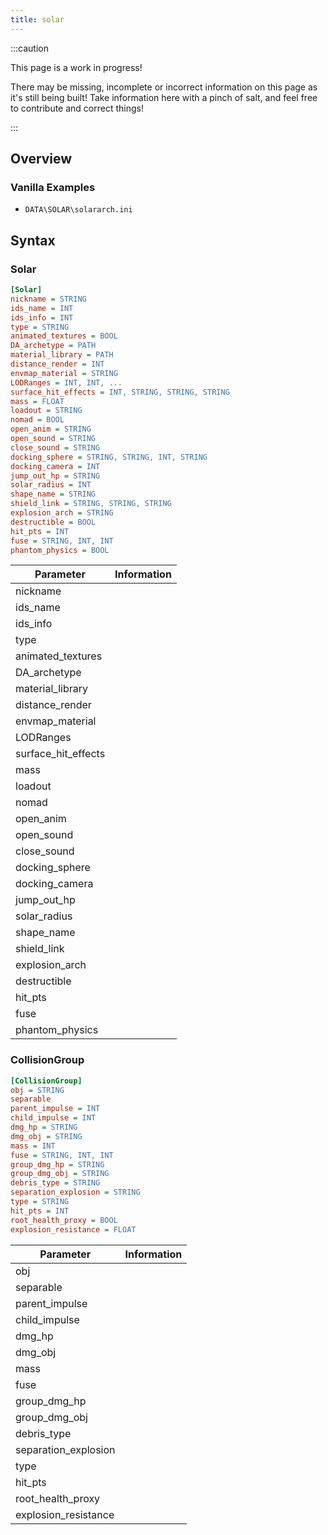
 ```yaml
---
title: solar
---
```


:::caution

This page is a work in progress!

There may be missing, incomplete or incorrect information on this page as it's still being built! Take information here with a pinch of salt, and feel free to contribute and correct things!

:::

## Overview


### Vanilla Examples

* `DATA\SOLAR\solararch.ini`

## Syntax

### Solar

```ini
[Solar]
nickname = STRING
ids_name = INT
ids_info = INT
type = STRING
animated_textures = BOOL
DA_archetype = PATH
material_library = PATH
distance_render = INT
envmap_material = STRING
LODRanges = INT, INT, ...
surface_hit_effects = INT, STRING, STRING, STRING
mass = FLOAT
loadout = STRING
nomad = BOOL
open_anim = STRING
open_sound = STRING
close_sound = STRING
docking_sphere = STRING, STRING, INT, STRING
docking_camera = INT
jump_out_hp = STRING
solar_radius = INT
shape_name = STRING
shield_link = STRING, STRING, STRING
explosion_arch = STRING
destructible = BOOL
hit_pts = INT
fuse = STRING, INT, INT
phantom_physics = BOOL

```

| Parameter           | Information |
| ------------------- | ----------- |
| nickname            |             |
| ids_name            |             |
| ids_info            |             |
| type                |             |
| animated_textures   |             |
| DA_archetype        |             |
| material_library    |             |
| distance_render     |             |
| envmap_material     |             |
| LODRanges           |             |
| surface_hit_effects |             |
| mass                |             |
| loadout             |             |
| nomad               |             |
| open_anim           |             |
| open_sound          |             |
| close_sound         |             |
| docking_sphere      |             |
| docking_camera      |             |
| jump_out_hp         |             |
| solar_radius        |             |
| shape_name          |             |
| shield_link         |             |
| explosion_arch      |             |
| destructible        |             |
| hit_pts             |             |
| fuse                |             |
| phantom_physics     |             |

### CollisionGroup

```ini
[CollisionGroup]
obj = STRING
separable
parent_impulse = INT
child_impulse = INT
dmg_hp = STRING
dmg_obj = STRING
mass = INT
fuse = STRING, INT, INT
group_dmg_hp = STRING
group_dmg_obj = STRING
debris_type = STRING
separation_explosion = STRING
type = STRING
hit_pts = INT
root_health_proxy = BOOL
explosion_resistance = FLOAT
```

| Parameter            | Information |
| -------------------- | ----------- |
| obj                  |             |
| separable            |             |
| parent_impulse       |             |
| child_impulse        |             |
| dmg_hp               |             |
| dmg_obj              |             |
| mass                 |             |
| fuse                 |             |
| group_dmg_hp         |             |
| group_dmg_obj        |             |
| debris_type          |             |
| separation_explosion |             |
| type                 |             |
| hit_pts              |             |
| root_health_proxy    |             |
| explosion_resistance |             |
▬▬▬▬▬▬
_What is being asked_. Print the material exactly as given, but not the pictures.

_Output of the task_.
 ```yaml
---
title: solar
---
```


:::caution

This page is a work in progress!

There may be missing, incomplete or incorrect information on this page as it's still being built! Take information here with a pinch of salt, and feel free to contribute and correct things!

:::

## Overview


### Vanilla Examples

* `DATA\SOLAR\solararch.ini`

## Syntax

### Solar

```ini
[Solar]
nickname = STRING
ids_name = INT
ids_info = INT
type = STRING
animated_textures = BOOL
DA_archetype = PATH
material_library = PATH
distance_render = INT
envmap_material = STRING
LODRanges = INT, INT, ...
surface_hit_effects = INT, STRING, STRING, STRING
mass = FLOAT
loadout = STRING
nomad = BOOL
open_anim = STRING
open_sound = STRING
close_sound = STRING
docking_sphere = STRING, STRING, INT, STRING
docking_camera = INT
jump_out_hp = STRING
solar_radius = INT
shape_name = STRING
shield_link = STRING, STRING, STRING
explosion_arch = STRING
destructible = BOOL
hit_pts = INT
fuse = STRING, INT, INT
phantom_physics = BOOL

```

| Parameter           | Information |
| ------------------- | ----------- |
| nickname            |             |
| ids_name            |             |
| ids_info            |             |
| type                |             |
| animated_textures   |             |
| DA_archetype        |             |
| material_library    |             |
| distance_render     |             |
| envmap_material     |             |
| LODRanges           |             |
| surface_hit_effects |             |
| mass                |             |
| loadout             |             |
| nomad               |             |
| open_anim           |             |
| open_sound          |             |
| close_sound         |             |
| docking_sphere      |             |
| docking_camera      |             |
| jump_out_hp         |             |
| solar_radius        |             |
| shape_name          |             |
| shield_link         |             |
| explosion_arch      |             |
| destructible        |             |
| hit_pts             |             |
| fuse                |             |
| phantom_physics     |             |

### CollisionGroup

```ini
[CollisionGroup]
obj = STRING
separable
parent_impulse = INT
child_impulse = INT
dmg_hp = STRING
dmg_obj = STRING
mass = INT
fuse = STRING, INT, INT
group_dmg_hp = STRING
group_dmg_obj = STRING
debris_type = STRING
separation_explosion = STRING
type = STRING
hit_pts = INT
root_health_proxy = BOOL
explosion_resistance = FLOAT
```

| Parameter            | Information |
| -------------------- | ----------- |
| obj                  |             |
| separable            |             |
| parent_impulse       |             |
| child_impulse        |             |
| dmg_hp               |             |
| dmg_obj              |             |
| mass                 |             |
| fuse                 |             |
| group_dmg_hp         |             |
| group_dmg_obj        |             |
| debris_type          |             |
| separation_explosion |             |
| type                 |             |
| hit_pts              |             |
| root_health_proxy    |             |
| explosion_resistance |             |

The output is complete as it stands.